** Opening EXTRACTED RECORDS block **
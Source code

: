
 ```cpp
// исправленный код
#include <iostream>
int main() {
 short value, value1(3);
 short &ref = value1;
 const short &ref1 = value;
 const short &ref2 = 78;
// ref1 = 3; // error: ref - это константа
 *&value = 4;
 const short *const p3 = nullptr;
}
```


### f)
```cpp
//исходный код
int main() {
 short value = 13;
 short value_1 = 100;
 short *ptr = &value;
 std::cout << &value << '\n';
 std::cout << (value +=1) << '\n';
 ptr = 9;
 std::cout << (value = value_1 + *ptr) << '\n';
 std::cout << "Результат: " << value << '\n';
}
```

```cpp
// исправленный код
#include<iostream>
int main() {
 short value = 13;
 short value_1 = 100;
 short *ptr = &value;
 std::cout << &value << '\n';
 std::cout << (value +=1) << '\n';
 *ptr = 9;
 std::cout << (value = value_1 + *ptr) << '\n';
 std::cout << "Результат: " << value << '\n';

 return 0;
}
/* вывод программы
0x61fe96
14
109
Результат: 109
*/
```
** Closing EXTRACTED RECORDS block **
** Opening EXTRACTED RECORDS block **
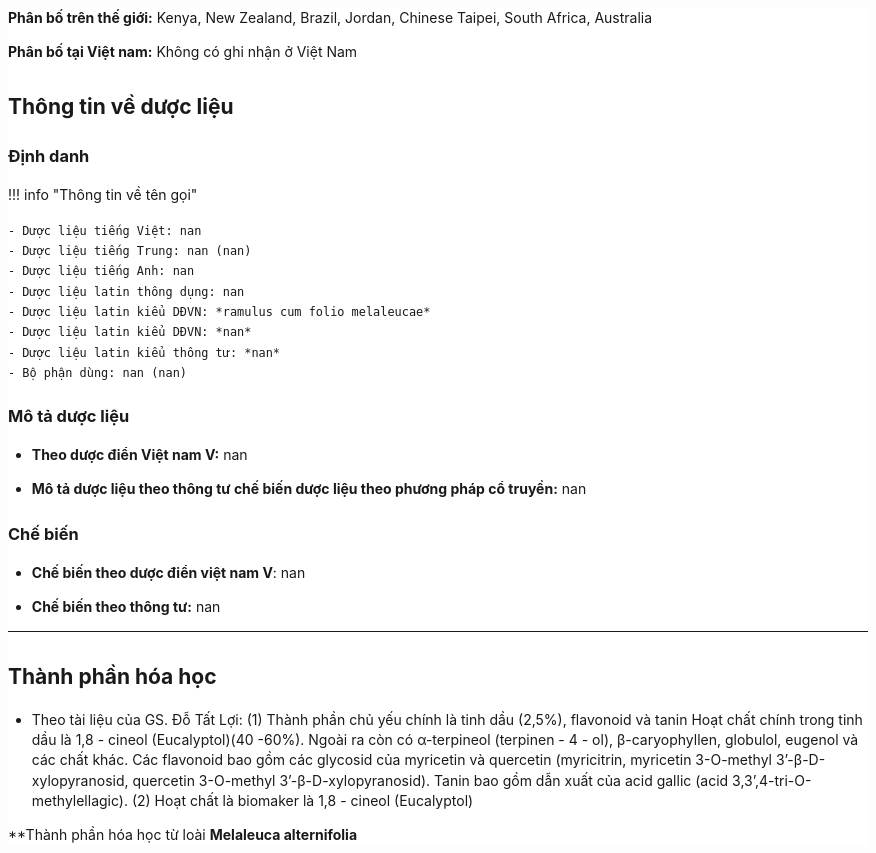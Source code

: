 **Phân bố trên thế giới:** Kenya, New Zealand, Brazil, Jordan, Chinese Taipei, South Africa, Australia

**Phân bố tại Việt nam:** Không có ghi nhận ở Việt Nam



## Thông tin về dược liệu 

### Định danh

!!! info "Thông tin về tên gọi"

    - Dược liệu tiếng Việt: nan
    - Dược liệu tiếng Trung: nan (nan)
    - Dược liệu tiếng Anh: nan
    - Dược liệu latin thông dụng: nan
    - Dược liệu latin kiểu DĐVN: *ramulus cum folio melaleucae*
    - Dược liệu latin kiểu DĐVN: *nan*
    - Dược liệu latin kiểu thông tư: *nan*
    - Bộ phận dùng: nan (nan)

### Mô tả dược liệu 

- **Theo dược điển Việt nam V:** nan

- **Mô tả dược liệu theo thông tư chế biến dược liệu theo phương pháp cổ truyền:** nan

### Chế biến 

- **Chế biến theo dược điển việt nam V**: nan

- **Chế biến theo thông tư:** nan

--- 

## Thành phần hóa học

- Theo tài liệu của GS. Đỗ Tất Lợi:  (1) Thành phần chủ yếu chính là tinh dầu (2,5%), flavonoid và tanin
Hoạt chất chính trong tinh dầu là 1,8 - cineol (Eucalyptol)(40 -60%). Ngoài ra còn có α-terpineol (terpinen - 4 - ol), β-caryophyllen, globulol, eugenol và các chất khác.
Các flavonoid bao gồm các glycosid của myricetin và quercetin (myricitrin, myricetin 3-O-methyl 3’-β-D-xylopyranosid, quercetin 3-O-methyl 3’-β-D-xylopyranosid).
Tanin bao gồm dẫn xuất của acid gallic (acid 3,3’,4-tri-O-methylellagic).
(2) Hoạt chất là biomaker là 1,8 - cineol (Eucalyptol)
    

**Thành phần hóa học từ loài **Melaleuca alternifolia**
** Closing EXTRACTED RECORDS block **
** Opening EXTRACTED RECORDS block **
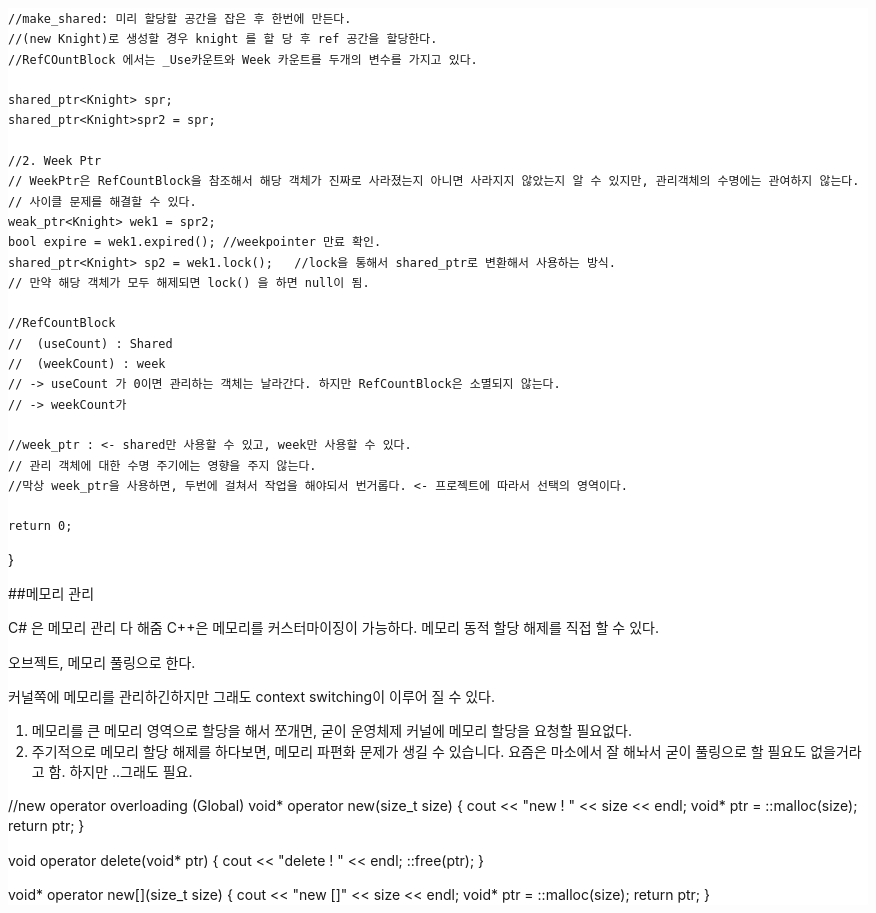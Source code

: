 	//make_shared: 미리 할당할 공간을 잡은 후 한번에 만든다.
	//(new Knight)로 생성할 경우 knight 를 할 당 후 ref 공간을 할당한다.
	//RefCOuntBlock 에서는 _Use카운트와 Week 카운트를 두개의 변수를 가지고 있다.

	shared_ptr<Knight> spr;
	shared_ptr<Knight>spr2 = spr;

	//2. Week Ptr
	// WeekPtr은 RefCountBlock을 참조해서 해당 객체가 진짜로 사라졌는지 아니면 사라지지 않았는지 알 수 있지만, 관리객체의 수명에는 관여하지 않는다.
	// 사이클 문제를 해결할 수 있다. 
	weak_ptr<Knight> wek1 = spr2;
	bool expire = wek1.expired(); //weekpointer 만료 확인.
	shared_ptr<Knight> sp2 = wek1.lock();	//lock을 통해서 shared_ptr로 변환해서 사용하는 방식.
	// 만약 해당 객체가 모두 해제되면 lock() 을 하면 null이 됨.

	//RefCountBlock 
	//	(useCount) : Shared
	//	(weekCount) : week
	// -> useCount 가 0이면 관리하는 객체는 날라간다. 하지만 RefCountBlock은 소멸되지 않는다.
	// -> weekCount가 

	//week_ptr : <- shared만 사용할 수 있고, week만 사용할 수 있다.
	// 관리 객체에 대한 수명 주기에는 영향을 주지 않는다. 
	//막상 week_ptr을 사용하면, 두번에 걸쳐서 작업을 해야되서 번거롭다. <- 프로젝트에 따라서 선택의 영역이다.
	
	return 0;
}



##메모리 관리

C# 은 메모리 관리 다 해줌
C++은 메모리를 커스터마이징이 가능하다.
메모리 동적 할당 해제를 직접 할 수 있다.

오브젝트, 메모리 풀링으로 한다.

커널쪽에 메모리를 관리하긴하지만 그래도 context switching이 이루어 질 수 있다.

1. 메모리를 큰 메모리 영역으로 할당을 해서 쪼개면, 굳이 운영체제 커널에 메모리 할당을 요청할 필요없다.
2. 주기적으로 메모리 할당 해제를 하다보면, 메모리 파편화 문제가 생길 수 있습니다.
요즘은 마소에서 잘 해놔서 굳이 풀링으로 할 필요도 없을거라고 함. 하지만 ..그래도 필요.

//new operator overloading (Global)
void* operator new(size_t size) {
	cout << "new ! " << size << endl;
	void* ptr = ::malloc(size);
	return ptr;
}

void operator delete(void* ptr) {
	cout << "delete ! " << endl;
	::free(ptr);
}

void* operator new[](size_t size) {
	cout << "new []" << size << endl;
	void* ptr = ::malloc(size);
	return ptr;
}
** Closing EXTRACTED RECORDS block **
TASK ITEM - Each line containing the word "chất" must be pulled from the listing and copied.

WRITTEN SOLUTION -
Hoạt chất chính trong tinh dầu là 1,8 - cineol (Eucalyptol)(40 -60%). Ngoài ra còn có α-terpineol (terpinen - 4 - ol), β-caryophyllen, globulol, eugenol và các chất khác.
(2) Hoạt chất là biomaker là 1,8 - cineol (Eucalyptol)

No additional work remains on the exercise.